Listened to Colorado governor John Hickenlooper (D) … good impression of him, a blue blot in a red desert of evangelical grace. Running for top spot in 2020? Video
○ Full Hickenlooper Interview: ‘Mountain West’ Shows A Path for Dems
○ Gov. Hickenlooper commends first healthcare partners for the State Innovation Model (2015)
The point in this post is becoming more salient.
Pierre M. Sprey, Franklin “Chuck” Spinney, CounterPunch: Sleepwalking Into a Nuclear Arms Race with Russia
Concern about domestic politics is once again leading us away from dealing with what is generally recognized needs to happen — the dismantling of all nuclear arsenals and strict inspection of nuclear technology.
The article retells one of the high points of the Obama administration and its tragic flaw.

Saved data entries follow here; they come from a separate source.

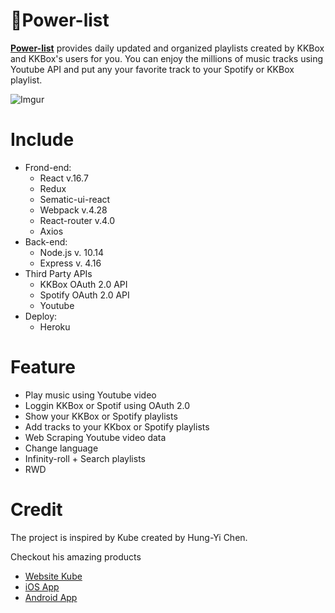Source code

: # 🎵Power-list 
[**Power-list**](https://power-list.herokuapp.com) provides daily updated and organized playlists created by KKBox and KKBox's users for you. You can enjoy the millions of music tracks using Youtube API and put any your favorite track to your Spotify or KKBox playlist. 

![Imgur](https://i.imgur.com/IOR612a.gif)

# Include
* Frond-end:
    * React  v.16.7
    * Redux 
    * Sematic-ui-react 
    * Webpack v.4.28
    * React-router v.4.0
    * Axios
* Back-end:
    * Node.js v. 10.14
    * Express v. 4.16
* Third Party APIs
    * KKBox OAuth 2.0 API
    * Spotify OAuth 2.0 API
    * Youtube 
* Deploy:
    * Heroku

# Feature
   * Play music using Youtube video
   * Loggin KKBox or Spotif using OAuth 2.0
   * Show your KKBox or Spotify playlists 
   * Add tracks to your KKbox or Spotify playlists
   * Web Scraping Youtube video data
   * Change language
   * Infinity-roll + Search playlists
   * RWD

# Credit

The  project is inspired by Kube created by Hung-Yi Chen.

Checkout his amazing products
   * [ Website Kube](https://www.kube-app.com/today) 
   * [iOS App](https://itunes.apple.com/tw/app/kube-playlists/id1369069997) 
   * [ Android App](https://play.google.com/store/apps/details?id=com.kube.app)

Viewed over 50 years, we are going backwards in making the argument for nuclear disarmament. The Cuban Missile Crisis had the impact of getting a strong non-proliferation regime and even getting Ronald Reagan to seek full elimination of nuclear weapons.
Will Putin read Trump’s speed-up as just the art of the deal or will he read it as Trump capitulating to his Congress? And the same question of seriousness needs to be examined for all of the nuclear powers. Is there domestic and military politics to entrenched in the idea of actually using nuclear weapons to do what most have already done with biological weapons and chemical weapons. (Except for the chemical weapons used in law enforcement.)